Stored records
┌──
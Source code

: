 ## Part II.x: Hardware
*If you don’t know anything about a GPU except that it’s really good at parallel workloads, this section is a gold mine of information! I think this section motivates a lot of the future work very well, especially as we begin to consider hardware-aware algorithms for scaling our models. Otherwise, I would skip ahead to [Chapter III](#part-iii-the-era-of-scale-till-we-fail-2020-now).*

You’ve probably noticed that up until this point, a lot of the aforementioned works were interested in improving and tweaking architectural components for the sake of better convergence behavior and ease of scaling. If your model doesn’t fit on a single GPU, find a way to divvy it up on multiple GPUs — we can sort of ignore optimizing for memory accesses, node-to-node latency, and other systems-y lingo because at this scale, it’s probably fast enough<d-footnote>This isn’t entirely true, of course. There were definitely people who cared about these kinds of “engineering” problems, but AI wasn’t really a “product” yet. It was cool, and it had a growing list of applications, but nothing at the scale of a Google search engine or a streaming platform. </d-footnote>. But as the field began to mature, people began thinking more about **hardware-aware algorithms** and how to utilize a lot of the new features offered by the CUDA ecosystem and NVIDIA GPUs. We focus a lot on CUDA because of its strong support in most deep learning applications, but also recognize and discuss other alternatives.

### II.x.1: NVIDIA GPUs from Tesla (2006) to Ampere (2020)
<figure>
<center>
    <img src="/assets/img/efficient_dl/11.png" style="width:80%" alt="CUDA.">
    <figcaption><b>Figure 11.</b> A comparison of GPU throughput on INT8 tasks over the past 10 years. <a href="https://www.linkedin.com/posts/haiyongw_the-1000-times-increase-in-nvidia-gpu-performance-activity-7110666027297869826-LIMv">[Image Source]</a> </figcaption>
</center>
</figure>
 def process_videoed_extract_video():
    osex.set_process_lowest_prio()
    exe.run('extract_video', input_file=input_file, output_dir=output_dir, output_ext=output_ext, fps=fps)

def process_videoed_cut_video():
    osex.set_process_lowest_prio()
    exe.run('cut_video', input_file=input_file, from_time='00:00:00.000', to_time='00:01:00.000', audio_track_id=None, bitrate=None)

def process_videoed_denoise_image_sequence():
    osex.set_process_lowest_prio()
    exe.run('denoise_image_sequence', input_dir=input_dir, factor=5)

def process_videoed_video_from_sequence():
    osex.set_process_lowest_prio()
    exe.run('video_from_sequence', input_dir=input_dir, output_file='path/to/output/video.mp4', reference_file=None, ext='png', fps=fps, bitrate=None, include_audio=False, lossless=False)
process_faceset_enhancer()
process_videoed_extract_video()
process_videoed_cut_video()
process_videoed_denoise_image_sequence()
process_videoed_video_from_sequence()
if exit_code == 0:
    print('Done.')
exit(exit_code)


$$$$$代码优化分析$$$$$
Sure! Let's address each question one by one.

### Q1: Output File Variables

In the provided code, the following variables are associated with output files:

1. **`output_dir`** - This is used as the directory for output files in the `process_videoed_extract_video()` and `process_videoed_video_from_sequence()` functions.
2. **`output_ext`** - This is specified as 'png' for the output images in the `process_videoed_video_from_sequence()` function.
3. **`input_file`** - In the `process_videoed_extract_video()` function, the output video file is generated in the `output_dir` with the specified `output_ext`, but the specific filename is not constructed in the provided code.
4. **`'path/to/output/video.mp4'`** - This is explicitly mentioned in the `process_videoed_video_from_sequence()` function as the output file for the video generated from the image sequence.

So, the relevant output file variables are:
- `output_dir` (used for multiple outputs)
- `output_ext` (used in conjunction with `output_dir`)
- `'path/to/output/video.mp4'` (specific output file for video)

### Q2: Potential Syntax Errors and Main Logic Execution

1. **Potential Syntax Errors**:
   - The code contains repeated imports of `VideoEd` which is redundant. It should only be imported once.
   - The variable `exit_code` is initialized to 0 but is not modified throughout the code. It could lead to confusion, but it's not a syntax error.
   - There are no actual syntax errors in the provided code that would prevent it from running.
└──
◆ TO DO: Transcribe every entry, keeping each line exactly as it reads.

◆ SOLUTION:
Source code

: ## Part II.x: Hardware
*If you don’t know anything about a GPU except that it’s really good at parallel workloads, this section is a gold mine of information! I think this section motivates a lot of the future work very well, especially as we begin to consider hardware-aware algorithms for scaling our models. Otherwise, I would skip ahead to [Chapter III](#part-iii-the-era-of-scale-till-we-fail-2020-now).*

You’ve probably noticed that up until this point, a lot of the aforementioned works were interested in improving and tweaking architectural components for the sake of better convergence behavior and ease of scaling. If your model doesn’t fit on a single GPU, find a way to divvy it up on multiple GPUs — we can sort of ignore optimizing for memory accesses, node-to-node latency, and other systems-y lingo because at this scale, it’s probably fast enough<d-footnote>This isn’t entirely true, of course. There were definitely people who cared about these kinds of “engineering” problems, but AI wasn’t really a “product” yet. It was cool, and it had a growing list of applications, but nothing at the scale of a Google search engine or a streaming platform. </d-footnote>. But as the field began to mature, people began thinking more about **hardware-aware algorithms** and how to utilize a lot of the new features offered by the CUDA ecosystem and NVIDIA GPUs. We focus a lot on CUDA because of its strong support in most deep learning applications, but also recognize and discuss other alternatives.

### II.x.1: NVIDIA GPUs from Tesla (2006) to Ampere (2020)
<figure>
<center>
    <img src="/assets/img/efficient_dl/11.png" style="width:80%" alt="CUDA.">
    <figcaption><b>Figure 11.</b> A comparison of GPU throughput on INT8 tasks over the past 10 years. <a href="https://www.linkedin.com/posts/haiyongw_the-1000-times-increase-in-nvidia-gpu-performance-activity-7110666027297869826-LIMv">[Image Source]</a> </figcaption>
</center>
</figure>
 def process_videoed_extract_video():
    osex.set_process_lowest_prio()
    exe.run('extract_video', input_file=input_file, output_dir=output_dir, output_ext=output_ext, fps=fps)

def process_videoed_cut_video():
    osex.set_process_lowest_prio()
    exe.run('cut_video', input_file=input_file, from_time='00:00:00.000', to_time='00:01:00.000', audio_track_id=None, bitrate=None)

def process_videoed_denoise_image_sequence():
    osex.set_process_lowest_prio()
    exe.run('denoise_image_sequence', input_dir=input_dir, factor=5)

def process_videoed_video_from_sequence():
    osex.set_process_lowest_prio()
    exe.run('video_from_sequence', input_dir=input_dir, output_file='path/to/output/video.mp4', reference_file=None, ext='png', fps=fps, bitrate=None, include_audio=False, lossless=False)
process_faceset_enhancer()
process_videoed_extract_video()
process_videoed_cut_video()
process_videoed_denoise_image_sequence()
process_videoed_video_from_sequence()
if exit_code == 0:
    print('Done.')
exit(exit_code)


$$$$$代码优化分析$$$$$
Sure! Let's address each question one by one.

### Q1: Output File Variables

In the provided code, the following variables are associated with output files:

1. **`output_dir`** - This is used as the directory for output files in the `process_videoed_extract_video()` and `process_videoed_video_from_sequence()` functions.
2. **`output_ext`** - This is specified as 'png' for the output images in the `process_videoed_video_from_sequence()` function.
3. **`input_file`** - In the `process_videoed_extract_video()` function, the output video file is generated in the `output_dir` with the specified `output_ext`, but the specific filename is not constructed in the provided code.
4. **`'path/to/output/video.mp4'`** - This is explicitly mentioned in the `process_videoed_video_from_sequence()` function as the output file for the video generated from the image sequence.

So, the relevant output file variables are:
- `output_dir` (used for multiple outputs)
- `output_ext` (used in conjunction with `output_dir`)
- `'path/to/output/video.mp4'` (specific output file for video)

### Q2: Potential Syntax Errors and Main Logic Execution

1. **Potential Syntax Errors**:
   - The code contains repeated imports of `VideoEd` which is redundant. It should only be imported once.
   - The variable `exit_code` is initialized to 0 but is not modified throughout the code. It could lead to confusion, but it's not a syntax error.
   - There are no actual syntax errors in the provided code that would prevent it from running.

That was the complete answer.